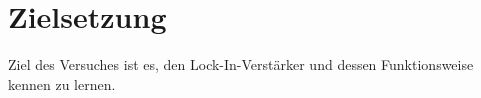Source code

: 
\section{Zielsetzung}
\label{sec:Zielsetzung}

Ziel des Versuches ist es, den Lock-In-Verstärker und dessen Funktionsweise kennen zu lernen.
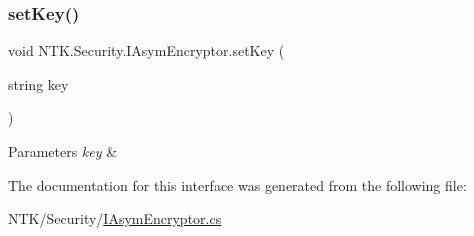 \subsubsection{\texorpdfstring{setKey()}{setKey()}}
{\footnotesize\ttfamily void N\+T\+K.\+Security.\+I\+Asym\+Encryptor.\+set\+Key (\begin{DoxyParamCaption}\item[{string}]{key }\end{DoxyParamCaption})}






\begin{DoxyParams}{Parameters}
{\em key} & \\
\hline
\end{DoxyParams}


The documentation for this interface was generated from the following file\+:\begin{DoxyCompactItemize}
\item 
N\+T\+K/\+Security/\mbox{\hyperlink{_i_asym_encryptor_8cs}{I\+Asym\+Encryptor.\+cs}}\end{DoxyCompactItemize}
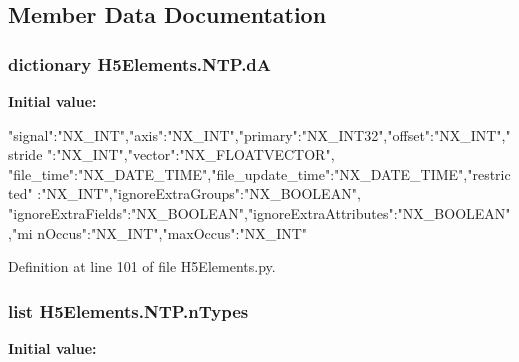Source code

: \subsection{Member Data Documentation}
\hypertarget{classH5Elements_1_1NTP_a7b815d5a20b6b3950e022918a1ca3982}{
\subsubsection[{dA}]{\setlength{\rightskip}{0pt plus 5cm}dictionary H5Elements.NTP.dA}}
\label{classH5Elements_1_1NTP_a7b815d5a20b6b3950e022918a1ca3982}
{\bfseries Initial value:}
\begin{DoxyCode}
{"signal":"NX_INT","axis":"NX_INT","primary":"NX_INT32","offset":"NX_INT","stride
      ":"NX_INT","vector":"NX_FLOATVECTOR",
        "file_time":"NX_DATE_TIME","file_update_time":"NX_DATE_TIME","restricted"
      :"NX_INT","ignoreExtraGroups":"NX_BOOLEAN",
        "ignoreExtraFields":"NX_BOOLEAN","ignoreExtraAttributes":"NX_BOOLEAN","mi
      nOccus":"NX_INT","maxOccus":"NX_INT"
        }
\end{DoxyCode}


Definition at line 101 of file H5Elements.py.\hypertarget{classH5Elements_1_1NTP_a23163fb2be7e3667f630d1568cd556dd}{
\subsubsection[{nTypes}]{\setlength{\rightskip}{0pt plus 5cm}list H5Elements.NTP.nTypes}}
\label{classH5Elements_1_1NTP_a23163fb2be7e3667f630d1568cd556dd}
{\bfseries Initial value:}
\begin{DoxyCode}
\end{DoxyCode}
= = =
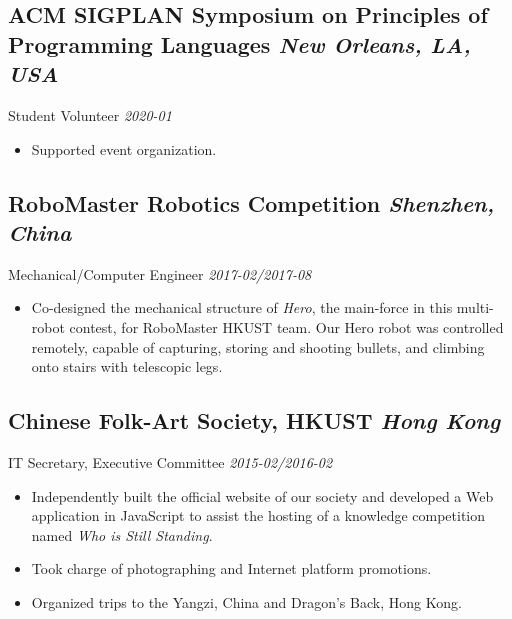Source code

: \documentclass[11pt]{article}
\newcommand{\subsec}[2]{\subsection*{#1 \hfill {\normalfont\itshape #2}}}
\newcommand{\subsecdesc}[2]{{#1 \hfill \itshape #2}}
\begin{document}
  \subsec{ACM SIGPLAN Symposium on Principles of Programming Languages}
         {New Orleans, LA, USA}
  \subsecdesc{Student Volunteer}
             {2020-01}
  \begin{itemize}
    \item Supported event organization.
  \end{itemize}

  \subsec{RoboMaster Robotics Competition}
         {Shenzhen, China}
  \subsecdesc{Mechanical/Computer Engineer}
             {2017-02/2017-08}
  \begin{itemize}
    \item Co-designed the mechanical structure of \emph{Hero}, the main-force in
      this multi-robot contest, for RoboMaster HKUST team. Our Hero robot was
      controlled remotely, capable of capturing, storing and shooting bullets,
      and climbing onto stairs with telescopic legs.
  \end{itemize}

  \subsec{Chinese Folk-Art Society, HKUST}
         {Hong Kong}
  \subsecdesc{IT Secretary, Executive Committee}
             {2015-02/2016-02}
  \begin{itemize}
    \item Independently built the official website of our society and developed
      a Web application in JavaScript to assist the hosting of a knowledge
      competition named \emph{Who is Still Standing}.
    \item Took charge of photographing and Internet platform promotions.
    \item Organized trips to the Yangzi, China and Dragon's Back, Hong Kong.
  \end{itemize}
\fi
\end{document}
= = =
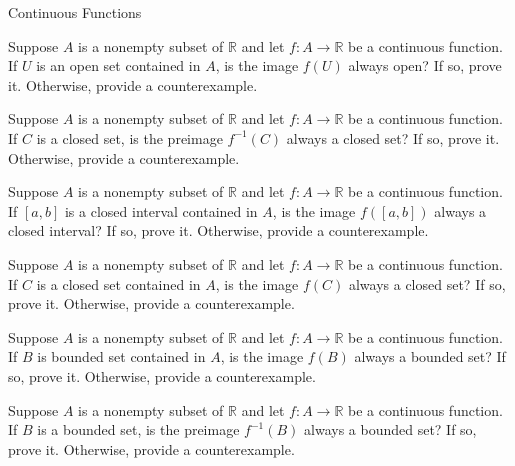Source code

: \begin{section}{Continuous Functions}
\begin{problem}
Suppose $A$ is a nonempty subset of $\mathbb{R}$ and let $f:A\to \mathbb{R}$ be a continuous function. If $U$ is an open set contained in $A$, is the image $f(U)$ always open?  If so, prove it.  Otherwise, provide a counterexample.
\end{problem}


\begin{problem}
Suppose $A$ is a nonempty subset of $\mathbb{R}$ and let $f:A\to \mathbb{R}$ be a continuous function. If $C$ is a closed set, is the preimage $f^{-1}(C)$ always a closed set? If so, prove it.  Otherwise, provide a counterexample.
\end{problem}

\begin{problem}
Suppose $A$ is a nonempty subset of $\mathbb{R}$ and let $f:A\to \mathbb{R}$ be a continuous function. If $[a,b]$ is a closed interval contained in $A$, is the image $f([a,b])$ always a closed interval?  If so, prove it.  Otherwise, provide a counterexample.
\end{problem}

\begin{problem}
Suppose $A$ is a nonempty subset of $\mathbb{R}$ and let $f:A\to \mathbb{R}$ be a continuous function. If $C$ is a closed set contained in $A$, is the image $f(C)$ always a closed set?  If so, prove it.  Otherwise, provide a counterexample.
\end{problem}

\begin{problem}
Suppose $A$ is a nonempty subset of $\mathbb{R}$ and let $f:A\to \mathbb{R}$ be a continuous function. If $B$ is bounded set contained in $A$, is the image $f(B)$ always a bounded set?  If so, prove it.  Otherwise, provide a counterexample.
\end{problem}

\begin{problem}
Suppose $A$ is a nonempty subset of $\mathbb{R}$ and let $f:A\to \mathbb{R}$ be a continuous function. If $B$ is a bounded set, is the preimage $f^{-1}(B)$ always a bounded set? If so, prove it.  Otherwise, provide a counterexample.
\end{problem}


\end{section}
= = =
Instructions for the task:
Gather all lines from the records above in which "hfill" appears.

Solution for this task:
\newcommand{\subsec}[2]{\subsection*{#1 \hfill {\normalfont\itshape #2}}}
\newcommand{\subsecdesc}[2]{{#1 \hfill \itshape #2}}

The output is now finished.